--- START ---
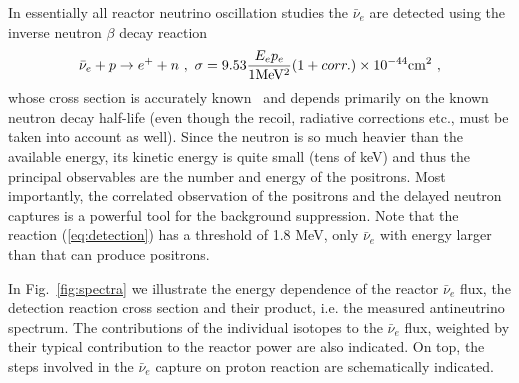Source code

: \documentclass[aps,twocolumn,preprintnumbers,amsmath,superscriptaddress,amssymb,floats,nofootinbib]{revtex4-1}
\begin{document}
In essentially all reactor neutrino oscillation studies the $\bar{\nu}_e$ are detected using the inverse neutron $\beta$ decay reaction
\begin{equation}
\bar{\nu}_e + p \rightarrow e^+ + n~, \\ ~ \sigma = 9.53 \frac{E_e p_e}{ 1  {\rm MeV^2}} (1 + corr.) \times 10^{-44} {\rm cm^2} ~,
\label{eq:detection}
\end{equation}
whose cross section is accurately known~\cite{VB99, Strumia} and depends primarily on the known neutron decay half-life (even though the recoil, radiative
corrections etc., must be taken into account as well). Since the neutron is so much heavier than the available energy, its kinetic energy is quite
small (tens of keV) and thus the principal observables are the number and energy of the positrons. Most importantly, the correlated observation of the
positrons and the delayed neutron captures is a powerful tool for the background suppression. Note that the reaction (\ref{eq:detection}) has
a threshold of 1.8 MeV, only $\bar{\nu}_e$ with energy larger than that can produce positrons. 

In Fig.~\ref{fig:spectra} we illustrate the energy dependence of the reactor $\bar{\nu}_e$ flux, the detection reaction cross section and their product,
i.e. the measured antineutrino spectrum. The contributions of the individual isotopes to the $\bar{\nu}_e$ flux, weighted by their typical contribution
to the reactor power are also indicated. On top, the steps involved in the $\bar{\nu}_e$ capture on proton reaction are schematically indicated. 


\onecolumngrid
\vspace{12pt}
\fboxsep=12pt
\end{document}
--- END ---
The lines above starting at the one that contains "whose cross section" and ending at the one that contains "i.e. the measured" must be transcribed exactly, and no other lines may appear.

whose cross section is accurately known~\cite{VB99, Strumia} and depends primarily on the known neutron decay half-life (even though the recoil, radiative
corrections etc., must be taken into account as well). Since the neutron is so much heavier than the available energy, its kinetic energy is quite
small (tens of keV) and thus the principal observables are the number and energy of the positrons. Most importantly, the correlated observation of the
positrons and the delayed neutron captures is a powerful tool for the background suppression. Note that the reaction (\ref{eq:detection}) has
a threshold of 1.8 MeV, only $\bar{\nu}_e$ with energy larger than that can produce positrons. 

In Fig.~\ref{fig:spectra} we illustrate the energy dependence of the reactor $\bar{\nu}_e$ flux, the detection reaction cross section and their product,
i.e. the measured antineutrino spectrum. The contributions of the individual isotopes to the $\bar{\nu}_e$ flux, weighted by their typical contribution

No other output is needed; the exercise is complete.